Now, the carvings have been logged and translated, finally answering the question that has perplexed generations of visitors to Europe's jewel of Muslim architecture: "What are these walls telling me?"
Researchers have produced an interactive DVD that decodes, dates and identifies 3,116 of some 10,000 inscriptions carved on the building that symbolises centuries of Muslim rule in Spain and is today the country's top tourist landmark.
"There's perhaps nowhere else in the world where gazing upon walls, columns and fountains is an exercise so similar to turning the pages of a book of poems," says Juan Castilla, from the School of Arabic Studies at Spain's Higher Scientific Research Council, whose team produced this still-incomplete guide.
Arabic artisans, supervised by poets employed in the 14th-century court of King Yusuf I, drew up the decorative plans and planned the spaces where verses – original, or copied – were to be engraved.
So, what do these words say? "There aren't as many as we thought," Dr Castilla confessed. Inscriptions of poetry and verses from the Koran that have inspired generations represent only a minimum percentage of the texts that adorn the Alhambra's walls, despite the mistaken belief that they are smothered in writings of this kind, he said, presenting his study in Madrid.
Instead the motto of the Nazrid dynasty – "There is no victor but Allah" – is repeated hundreds of times on walls, arches and columns.
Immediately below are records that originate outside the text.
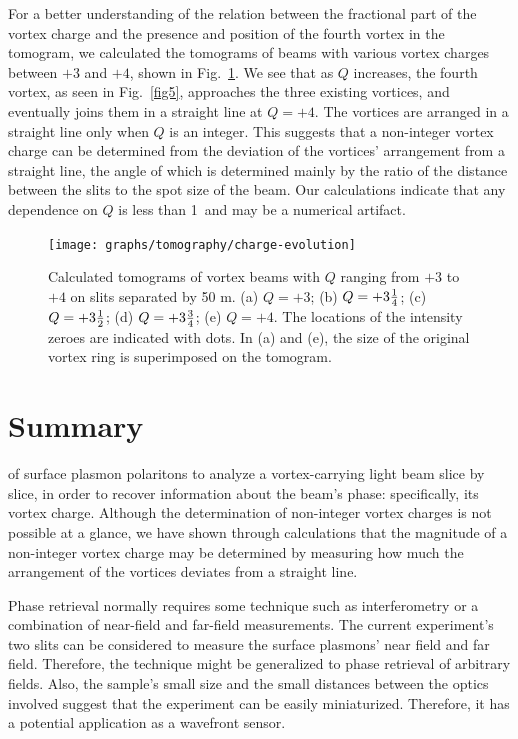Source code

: For a better understanding of the relation between the fractional part of the vortex charge and the presence and position of the fourth vortex in the tomogram, we calculated the tomograms of beams with various vortex charges between $+3$ and $+4$, shown in Fig.~\ref{tomography:fig:fractional}.
We see that as $Q$ increases, the fourth vortex, as seen in Fig.~\ref{fig5}, approaches the three existing vortices, and eventually joins them in a straight line at $Q=+4$.
The vortices are arranged in a straight line only when $Q$ is an integer.
This suggests that a non-integer vortex charge can be determined from the deviation of the vortices' arrangement from a straight line, the angle of which is determined mainly by the ratio of the distance between the slits to the spot size of the beam.
Our calculations indicate that any dependence on $Q$ is less than 1\textdegree\ and may be a numerical artifact.
%
\begin{figure}[b]
\centering
\texttt{[image: graphs/tomography/charge-evolution]}
\caption{Calculated tomograms of vortex beams with $Q$ ranging from $+3$ to $+4$ on slits separated by 50 \textmu m.
(a) $Q=+3$; (b) $Q=+3\mbox{$\frac{1}{4}$}$; (c) $Q=+3\mbox{$\frac{1}{2}$}$; (d) $Q=+3\mbox{$\frac{3}{4}$}$; (e) $Q=+4$.
The locations of the intensity zeroes are indicated with dots.
In (a) and (e), the size of the original vortex ring is superimposed on the tomogram.}
\label{tomography:fig:fractional}
\end{figure}

\section{Summary}

 of surface plasmon polaritons to analyze a vortex-carrying light beam slice by slice, in order to recover information about the beam's phase: specifically, its vortex charge.
Although the determination of non-integer vortex charges is not possible at a glance, we have shown through calculations that the magnitude of a non-integer vortex charge may be determined by measuring how much the arrangement of the vortices deviates from a straight line.

Phase retrieval normally requires some technique such as interferometry or a combination of near-field and far-field measurements. The current experiment's two slits can be considered to measure the surface plasmons' near field and far field. Therefore, the technique might be generalized to phase retrieval of arbitrary fields.
Also, the sample's small size and the small distances between the optics involved suggest that the experiment can be easily miniaturized.
Therefore, it has a potential application as a wavefront sensor.
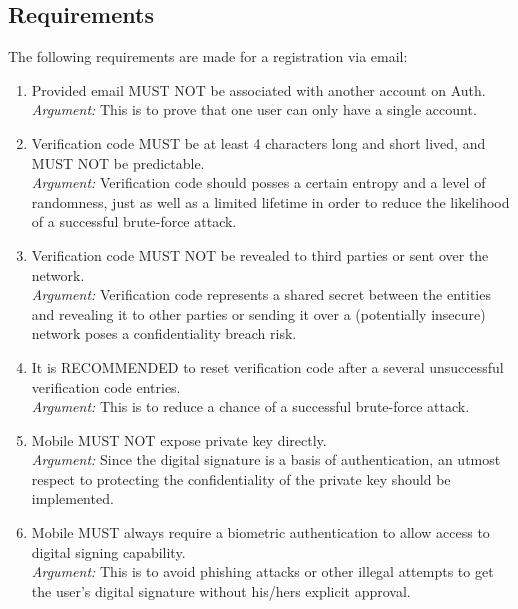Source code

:     \subsection{Requirements}
    The following requirements are made for a registration via email:
        \begin{enumerate}
            \item Provided email MUST NOT be associated with another account on Auth.\\
            \textit{Argument:} This is to prove that one user can only have a single account.

            \item Verification code MUST be at least 4 characters long and short lived, and MUST NOT be 
                predictable.\\        
            \textit{Argument:} Verification code should posses a certain entropy and a level of randomness, 
                            just as well as a limited lifetime in order to reduce the likelihood of a 
                            successful brute-force attack.

            \item Verification code MUST NOT be revealed to third parties or sent over the network.\\        
            \textit{Argument:} Verification code represents a shared secret between the entities and revealing 
                            it to other parties or sending it over a (potentially insecure) network poses 
                            a confidentiality breach risk. 

            \item It is RECOMMENDED to reset verification code after a several unsuccessful verification 
                code entries.\\        
            \textit{Argument:} This is to reduce a chance of a successful brute-force attack.

            \item Mobile MUST NOT expose private key directly.\\
            \textit{Argument:} Since the digital signature is a basis of authentication, an utmost respect to 
                            protecting the confidentiality of the private key should be implemented.

            \item Mobile MUST always require a biometric authentication to allow access to digital signing 
                capability.\\        
            \textit{Argument:} This is to avoid phishing attacks or other illegal attempts to get the user's 
                            digital signature without his/hers explicit approval.


\end{enumerate}
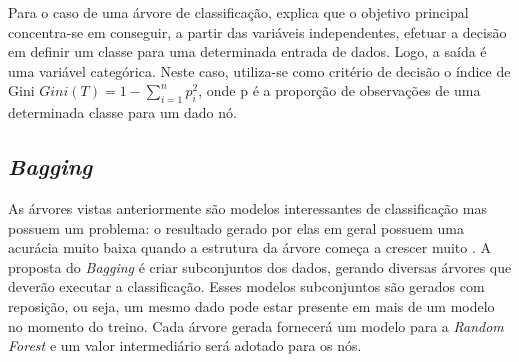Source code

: Para o caso de uma árvore de classificação,  explica que o objetivo principal concentra-se em conseguir, a partir das variáveis independentes, efetuar a decisão em definir um classe para uma determinada entrada de dados. Logo, a saída é uma variável categórica.
Neste caso, utiliza-se como critério de decisão o índice de Gini\footnotemark {}
\begin{math}Gini(T) = 1 - \sum_{i=1}^{n}{ p_{i}^{2}}\end{math},
onde p é a proporção de observações de uma determinada classe para um dado nó.

\subsection{\emph{Bagging}}

As árvores vistas anteriormente são modelos interessantes de classificação mas possuem um problema: o resultado gerado por elas em geral possuem uma acurácia muito baixa quando a estrutura da árvore começa a crescer muito \cite[p. 312]{HASTIE}.
A proposta do \emph{Bagging} é criar subconjuntos dos dados, gerando diversas árvores que deverão executar a classificação. Esses modelos subconjuntos são gerados com reposição, ou seja, um mesmo dado pode estar presente em mais de um modelo no momento do treino. Cada árvore gerada fornecerá um modelo para a \emph{Random Forest} e um valor intermediário será adotado para os nós. 


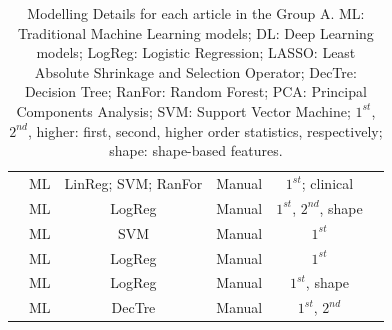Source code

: \documentclass{article}
\begin{document}
\begin{table}[]
\begin{tabular}{cccccc}
        \cite{Liu2022}                      & ML                             & LinReg; SVM; RanFor                            & Manual                        & $1^{st}$; clinical                 \\
        \cite{Ho2019}                       & ML                             & LogReg                                         & Manual                        & $1^{st}$, $2^{nd}$, shape          \\
        \cite{Liu2021}                      & ML                             & SVM                                            & Manual                        & $1^{st}$                           \\
        \cite{Schieda2017}                  & ML                             & LogReg                                         & Manual                        & $1^{st}$                           \\
        \cite{Tu2020}                       & ML                             & LogReg                                         & Manual                        & $1^{st}$, shape                    \\
        \cite{Romeo2018}                    & ML                             & DecTre                                         & Manual                        & $1^{st}$, $2^{nd}$                 \\
        \bottomrule
    \end{tabular}
    \caption{Modelling Details  for each article in the Group A. ML: Traditional Machine Learning models; DL: Deep Learning models; LogReg: Logistic Regression; LASSO: Least Absolute Shrinkage and Selection Operator; DecTre: Decision Tree; RanFor: Random Forest; PCA: Principal Components Analysis; SVM: Support Vector Machine; $1^{st}$, $2^{nd}$, higher: first, second, higher order statistics, respectively; shape: shape-based features.}
    \label{tab:model_A}
\end{table}
\end{document}
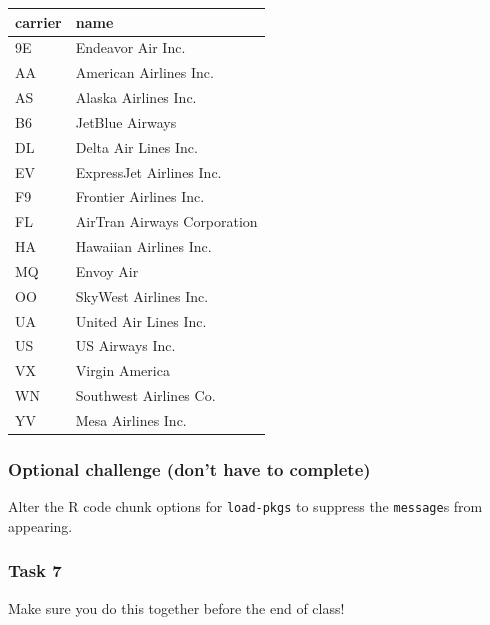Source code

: \documentclass[
  letterpaper,
  DIV=11,
  numbers=noendperiod]{scrreprt}
\begin{document}
\begin{longtable}[]{@{}ll@{}}
\toprule()
carrier & name \\
\midrule()
\endhead
9E & Endeavor Air Inc. \\
AA & American Airlines Inc. \\
AS & Alaska Airlines Inc. \\
B6 & JetBlue Airways \\
DL & Delta Air Lines Inc. \\
EV & ExpressJet Airlines Inc. \\
F9 & Frontier Airlines Inc. \\
FL & AirTran Airways Corporation \\
HA & Hawaiian Airlines Inc. \\
MQ & Envoy Air \\
OO & SkyWest Airlines Inc. \\
UA & United Air Lines Inc. \\
US & US Airways Inc. \\
VX & Virgin America \\
WN & Southwest Airlines Co. \\
YV & Mesa Airlines Inc. \\
\bottomrule()
\end{longtable}

\hypertarget{optional-challenge-dont-have-to-complete}{%
\subsubsection*{Optional challenge (don't have to
complete)}\label{optional-challenge-dont-have-to-complete}}

Alter the R code chunk options for \texttt{load-pkgs} to suppress the
\texttt{message}s from appearing.

\hypertarget{task-7}{%
\subsubsection*{Task 7}\label{task-7}}

\begin{tcolorbox}[enhanced jigsaw, toptitle=1mm, colback=white, arc=.35mm, rightrule=.15mm, titlerule=0mm, left=2mm, breakable, bottomtitle=1mm, bottomrule=.15mm, leftrule=.75mm, title={Teaching note:}, colframe=quarto-callout-important-color-frame, opacitybacktitle=0.6, toprule=.15mm, colbacktitle=quarto-callout-important-color!10!white, coltitle=black, opacityback=0]
Make sure you do this together before the end of class!
\end{tcolorbox}
\end{document}
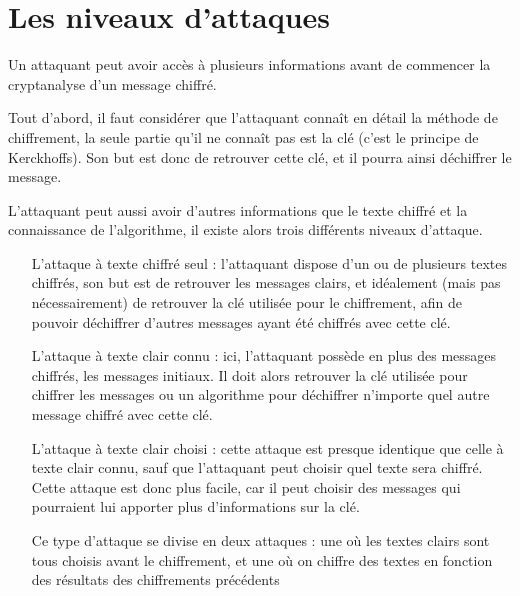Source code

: \section{Les niveaux d'attaques}
Un attaquant peut avoir accès à plusieurs informations avant de
commencer la cryptanalyse d'un message chiffré.

Tout d'abord, il faut considérer que l'attaquant connaît en détail
la méthode de chiffrement, la seule partie qu'il ne connaît pas
est la clé (c'est le principe de
Kerckhoffs). Son but est donc de
retrouver cette clé, et il pourra ainsi déchiffrer le message.

L'attaquant peut aussi avoir d'autres informations que le texte
chiffré et la connaissance de l'algorithme, il existe alors trois
différents niveaux d'attaque.

\begin{itemize}
  \renewcommand{\makelabel}[1]{\sffamily\textbf{#1}}
  \item[L'attaque à texte chiffré seul] :
    l'attaquant dispose d'un ou de plusieurs textes chiffrés, son but
    est de retrouver les messages clairs, et idéalement (mais pas
    nécessairement) de retrouver la clé utilisée pour le chiffrement,
    afin de pouvoir déchiffrer d'autres messages ayant été chiffrés
    avec cette clé.

  \item[L'attaque à texte clair connu] :
    ici, l'attaquant possède en plus des messages chiffrés, les
    messages initiaux. Il doit alors retrouver la clé utilisée pour 
    chiffrer les messages ou un algorithme pour déchiffrer n'importe
    quel autre message chiffré avec cette clé. 

  \item[L'attaque à texte clair choisi] :
    cette attaque est presque identique que celle à texte clair connu,
    sauf que l'attaquant peut choisir quel texte sera chiffré. Cette
    attaque est donc plus facile, car il peut choisir des messages qui
    pourraient lui apporter plus d'informations sur la clé.

    Ce type d'attaque se divise en deux attaques : une où les textes
    clairs sont tous choisis avant le chiffrement, et une où on
    chiffre des textes en fonction des résultats des chiffrements
    précédents

\end{itemize}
Isolated words like "happiness" or "blessing" recur, seen as divine expressions protecting the monarch or governor honoured in each palace or courtyard. Aphorisms abound: "Rejoice in good fortune, because Allah helps you," and "Be sparse in words and you will go in peace."
Researchers built upon studies begun 500 years ago by the conquerors of the Nazrid dynasty, who ruled the kingdom of Al Andalus and created this fabulous pile. The Catholic monarchs Ferdinand and Isabella ruthlessly purged Muslims from Spain after 1492, but they were sufficiently curious about their vanquished enemy's heritage, or impressed by the Alhambra's unique beauty, to order specialist translators to study the inscriptions that cover every nook and cranny.
For centuries scholars spent half their life, and ruined their eyesight, scrutinising the messages embedded in the geometric tiles or finely carved in the stonework. Among them are verses by the acclaimed Islamic poets Ibn al-Khatib and Ibn Zamrak, some of which describe the place where they appear, such as the Hall of the Two Sisters, which represents a garden: "Moreover we do not know of any other garden/more pleasant in its freshness, more fragrant in its surroundings,/or sweeter in the gathering of its fruits..." wrote Ibn Zamrak.
The ceiling represented heaven: "The hands of the Pleiades will spend the night invoking/God's protection in their favour and they will awaken to/the gentle blowing of the breeze./ In here is a cupola which by its height becomes lost from/sight..." the poet wrote.
Until now, however, efforts to transcribe such verses have revealed only a fraction of the material. With modern technology, including a 3D laser scanner, "we have achieved not so much a discovery as an exhaustive labour that seeks to register all the inscriptions," said Dr Castilla. At the touch of a mouse, everyone from the specialist to the idly curious can now learn the meaning of the ancient words, see exactly where they are located, and how often they are repeated on the walls.
The form of script is also described: angular kufic, whose uprights sprout into decorative foliage, or intertwine; curlicue cursive; or a mixture of forms. In a culture that banned human images, the form as well as the content of the calligraphy was designed to exalt temporal and heavenly rulers.
Kufic is used for quotations from the Koran, which tend to be high up on the walls, while the poetry is nearer the ground – further from heaven, scholars say – in elaborately cursive script.
The DVD takes you on a virtual tour of all the writings, with details (in Spanish only, so far) of when and how each was created. This first volume covers the citadel-palace of Comares. The Palace of Lions, with its renowned courtyard and fountain, follows later this year. The guide is due to be completed, and reissued in one compilation DVD by 2010.